** DIRECTIONS **
Counting only the lines below that contain the word "home", what is the total? Give it with no other words.

** PROVIDED RECORDS **

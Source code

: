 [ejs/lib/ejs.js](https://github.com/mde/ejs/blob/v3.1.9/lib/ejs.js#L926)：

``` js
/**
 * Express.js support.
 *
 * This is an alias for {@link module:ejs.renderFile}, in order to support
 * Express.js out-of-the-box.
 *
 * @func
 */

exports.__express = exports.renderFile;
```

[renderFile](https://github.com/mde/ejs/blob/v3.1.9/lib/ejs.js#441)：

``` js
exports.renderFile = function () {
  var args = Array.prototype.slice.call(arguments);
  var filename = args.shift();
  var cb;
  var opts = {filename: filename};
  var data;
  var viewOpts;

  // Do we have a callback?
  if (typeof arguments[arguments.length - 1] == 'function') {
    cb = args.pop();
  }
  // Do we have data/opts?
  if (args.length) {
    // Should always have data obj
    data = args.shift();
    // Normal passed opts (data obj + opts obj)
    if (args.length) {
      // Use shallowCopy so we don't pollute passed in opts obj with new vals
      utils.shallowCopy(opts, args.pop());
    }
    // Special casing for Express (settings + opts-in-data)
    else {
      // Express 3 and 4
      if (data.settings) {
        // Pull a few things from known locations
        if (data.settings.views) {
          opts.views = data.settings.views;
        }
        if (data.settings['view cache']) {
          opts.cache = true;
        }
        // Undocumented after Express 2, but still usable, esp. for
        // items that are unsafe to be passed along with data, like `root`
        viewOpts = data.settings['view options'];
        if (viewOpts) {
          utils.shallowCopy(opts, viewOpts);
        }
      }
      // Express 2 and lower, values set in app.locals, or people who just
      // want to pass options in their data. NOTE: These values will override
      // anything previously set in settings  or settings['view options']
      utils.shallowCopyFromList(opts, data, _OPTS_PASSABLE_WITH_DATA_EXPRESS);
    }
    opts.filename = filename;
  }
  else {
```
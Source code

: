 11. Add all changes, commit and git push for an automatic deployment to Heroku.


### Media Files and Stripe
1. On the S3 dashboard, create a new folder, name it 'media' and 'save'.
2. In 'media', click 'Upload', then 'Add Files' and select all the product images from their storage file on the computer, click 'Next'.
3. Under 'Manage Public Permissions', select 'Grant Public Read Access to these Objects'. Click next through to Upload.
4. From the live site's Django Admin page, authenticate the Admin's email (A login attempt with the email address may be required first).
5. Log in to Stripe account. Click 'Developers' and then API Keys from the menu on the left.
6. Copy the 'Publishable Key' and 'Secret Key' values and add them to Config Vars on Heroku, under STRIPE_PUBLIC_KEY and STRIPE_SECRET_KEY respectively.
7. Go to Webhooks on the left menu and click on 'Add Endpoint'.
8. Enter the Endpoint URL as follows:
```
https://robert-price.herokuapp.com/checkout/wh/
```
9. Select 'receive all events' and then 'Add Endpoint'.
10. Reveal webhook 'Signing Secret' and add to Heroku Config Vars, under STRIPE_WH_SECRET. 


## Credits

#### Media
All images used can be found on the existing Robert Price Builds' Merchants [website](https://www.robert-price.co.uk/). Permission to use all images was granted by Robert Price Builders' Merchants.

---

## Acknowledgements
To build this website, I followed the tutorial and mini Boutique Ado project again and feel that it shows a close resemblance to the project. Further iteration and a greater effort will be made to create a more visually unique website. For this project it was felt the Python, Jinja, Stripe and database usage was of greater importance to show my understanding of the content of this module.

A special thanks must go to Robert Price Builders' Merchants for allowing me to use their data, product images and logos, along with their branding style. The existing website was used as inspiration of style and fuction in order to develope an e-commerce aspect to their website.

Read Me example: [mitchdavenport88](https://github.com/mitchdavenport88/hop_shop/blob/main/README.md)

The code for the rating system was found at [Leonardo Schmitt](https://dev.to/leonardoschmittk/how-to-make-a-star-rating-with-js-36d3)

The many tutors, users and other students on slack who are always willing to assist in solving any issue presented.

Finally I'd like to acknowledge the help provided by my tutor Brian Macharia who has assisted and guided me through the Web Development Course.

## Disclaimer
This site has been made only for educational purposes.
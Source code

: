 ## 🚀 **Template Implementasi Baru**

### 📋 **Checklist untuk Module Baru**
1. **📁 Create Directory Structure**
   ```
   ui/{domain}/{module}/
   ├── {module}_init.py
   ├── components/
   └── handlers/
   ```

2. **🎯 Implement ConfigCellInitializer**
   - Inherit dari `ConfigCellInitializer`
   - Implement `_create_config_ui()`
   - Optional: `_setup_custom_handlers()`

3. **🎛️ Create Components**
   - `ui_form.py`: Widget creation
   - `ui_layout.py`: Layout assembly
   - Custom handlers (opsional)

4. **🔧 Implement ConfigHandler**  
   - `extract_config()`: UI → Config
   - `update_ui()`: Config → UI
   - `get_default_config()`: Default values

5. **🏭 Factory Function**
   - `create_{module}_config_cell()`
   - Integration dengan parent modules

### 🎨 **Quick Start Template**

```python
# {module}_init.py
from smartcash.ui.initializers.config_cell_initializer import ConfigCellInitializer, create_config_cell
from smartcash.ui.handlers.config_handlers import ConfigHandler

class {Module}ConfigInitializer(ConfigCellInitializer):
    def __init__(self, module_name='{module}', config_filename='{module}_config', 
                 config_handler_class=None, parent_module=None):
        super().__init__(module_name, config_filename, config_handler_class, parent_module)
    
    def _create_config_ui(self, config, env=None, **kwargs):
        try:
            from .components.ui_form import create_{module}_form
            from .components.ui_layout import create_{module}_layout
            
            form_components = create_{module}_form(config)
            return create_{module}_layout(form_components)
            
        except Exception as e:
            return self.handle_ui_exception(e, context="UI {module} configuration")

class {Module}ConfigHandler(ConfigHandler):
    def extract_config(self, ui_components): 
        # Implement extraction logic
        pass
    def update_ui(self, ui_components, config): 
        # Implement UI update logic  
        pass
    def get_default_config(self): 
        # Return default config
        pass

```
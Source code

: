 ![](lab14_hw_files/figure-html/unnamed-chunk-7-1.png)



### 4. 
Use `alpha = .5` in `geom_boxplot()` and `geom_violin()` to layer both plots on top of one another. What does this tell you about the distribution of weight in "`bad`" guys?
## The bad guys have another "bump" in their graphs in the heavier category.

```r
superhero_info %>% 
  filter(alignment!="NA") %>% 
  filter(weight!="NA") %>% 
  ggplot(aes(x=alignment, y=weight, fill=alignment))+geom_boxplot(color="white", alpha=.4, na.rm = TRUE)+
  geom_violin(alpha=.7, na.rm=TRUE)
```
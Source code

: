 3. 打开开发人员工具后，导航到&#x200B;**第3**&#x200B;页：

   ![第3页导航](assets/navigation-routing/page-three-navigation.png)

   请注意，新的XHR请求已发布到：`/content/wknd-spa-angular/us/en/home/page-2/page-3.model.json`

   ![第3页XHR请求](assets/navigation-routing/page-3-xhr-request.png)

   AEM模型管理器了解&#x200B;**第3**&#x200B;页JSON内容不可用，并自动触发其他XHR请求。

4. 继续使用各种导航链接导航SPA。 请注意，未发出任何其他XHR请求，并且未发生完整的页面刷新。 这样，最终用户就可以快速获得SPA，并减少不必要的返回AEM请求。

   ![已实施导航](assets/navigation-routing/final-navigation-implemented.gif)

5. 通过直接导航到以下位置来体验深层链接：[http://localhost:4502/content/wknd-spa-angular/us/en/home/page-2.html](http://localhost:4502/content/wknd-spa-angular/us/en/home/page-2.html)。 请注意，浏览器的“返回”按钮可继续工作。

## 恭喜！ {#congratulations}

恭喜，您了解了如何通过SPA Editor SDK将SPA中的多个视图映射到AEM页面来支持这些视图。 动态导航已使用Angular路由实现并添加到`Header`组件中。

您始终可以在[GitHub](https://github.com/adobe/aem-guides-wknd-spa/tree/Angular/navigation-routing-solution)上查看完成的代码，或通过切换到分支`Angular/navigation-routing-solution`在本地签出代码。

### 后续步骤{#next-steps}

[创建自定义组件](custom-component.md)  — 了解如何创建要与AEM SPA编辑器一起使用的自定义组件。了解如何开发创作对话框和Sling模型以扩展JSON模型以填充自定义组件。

** PROBLEM SOLUTION **
2